In spite of the past, I forgive you, and I love you. I honour you as my father in the only way that I can think of at this moment. I give you the freedom to respond and the opportunity to listen and to be heard.
I am giving you an opportunity to help you write your story. It is also an expression of the appreciation I have for the good things that you have done. You have always been generous and you provided for all our physical needs. The faith you passed on, though distorted, gave us a strong foundation to build on.
For he himself is our peace, who has made the two groups one and has destroyed the barrier, the dividing wall of hostility, by setting aside in his flesh the law with its commands and regulations. His purpose was to create in himself one new humanity out of the two, thus making peace, and in one body to reconcile both of them to God through the cross, by which he put to death their hostility.

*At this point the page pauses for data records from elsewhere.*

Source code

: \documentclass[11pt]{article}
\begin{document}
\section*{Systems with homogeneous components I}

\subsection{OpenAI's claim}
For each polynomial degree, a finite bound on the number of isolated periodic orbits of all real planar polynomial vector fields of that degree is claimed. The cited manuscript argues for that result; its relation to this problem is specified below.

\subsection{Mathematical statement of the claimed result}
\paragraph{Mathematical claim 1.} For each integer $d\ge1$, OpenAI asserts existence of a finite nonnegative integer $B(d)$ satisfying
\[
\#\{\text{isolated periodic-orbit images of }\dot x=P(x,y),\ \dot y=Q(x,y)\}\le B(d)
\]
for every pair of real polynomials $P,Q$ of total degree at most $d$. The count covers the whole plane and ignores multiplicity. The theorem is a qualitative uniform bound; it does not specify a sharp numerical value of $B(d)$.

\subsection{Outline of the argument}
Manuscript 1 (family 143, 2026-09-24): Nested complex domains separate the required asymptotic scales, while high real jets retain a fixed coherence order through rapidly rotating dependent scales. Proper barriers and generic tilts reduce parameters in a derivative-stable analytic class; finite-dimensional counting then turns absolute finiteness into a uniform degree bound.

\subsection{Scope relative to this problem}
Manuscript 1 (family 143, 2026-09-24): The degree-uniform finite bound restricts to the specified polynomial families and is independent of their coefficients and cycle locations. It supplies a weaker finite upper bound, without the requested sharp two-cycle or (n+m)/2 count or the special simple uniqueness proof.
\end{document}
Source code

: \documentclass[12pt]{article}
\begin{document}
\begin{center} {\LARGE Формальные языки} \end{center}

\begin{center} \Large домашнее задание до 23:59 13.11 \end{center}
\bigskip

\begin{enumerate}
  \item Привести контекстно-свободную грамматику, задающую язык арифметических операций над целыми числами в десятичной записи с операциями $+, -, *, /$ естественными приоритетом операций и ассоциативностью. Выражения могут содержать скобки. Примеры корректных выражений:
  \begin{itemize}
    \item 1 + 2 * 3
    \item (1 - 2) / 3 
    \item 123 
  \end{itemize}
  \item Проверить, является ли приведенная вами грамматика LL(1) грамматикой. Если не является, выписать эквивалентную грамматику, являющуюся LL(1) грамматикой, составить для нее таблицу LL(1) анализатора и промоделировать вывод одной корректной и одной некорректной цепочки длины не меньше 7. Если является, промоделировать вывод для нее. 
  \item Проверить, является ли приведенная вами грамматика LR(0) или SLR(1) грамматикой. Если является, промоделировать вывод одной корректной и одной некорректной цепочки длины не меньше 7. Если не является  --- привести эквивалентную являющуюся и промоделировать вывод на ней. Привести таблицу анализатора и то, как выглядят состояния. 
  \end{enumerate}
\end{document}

He came and preached peace to you who were far away and peace to those who were near. For through him we both have access to the Father by one Spirit. Consequently, you are no longer foreigners and strangers, but fellow citizens with God’s people and also members of his household, built on the foundation of the apostles and prophets, with Christ Jesus himself as the chief cornerstone. In him the whole building is joined together and rises to become a holy temple in the Lord. And in him you too are being built together to become a dwelling in which God lives by his Spirit.
My hope is to destroy the barrier, the dividing wall of hostility.
My hope is that we set aside the law and its regulations.
My hope is for reconciliation and peace.
My hope is in one new humanity.
My hope is that God will build us together.
My hope is that God will live in us by his Spirit.
Can we build that future together? Can we write that story together?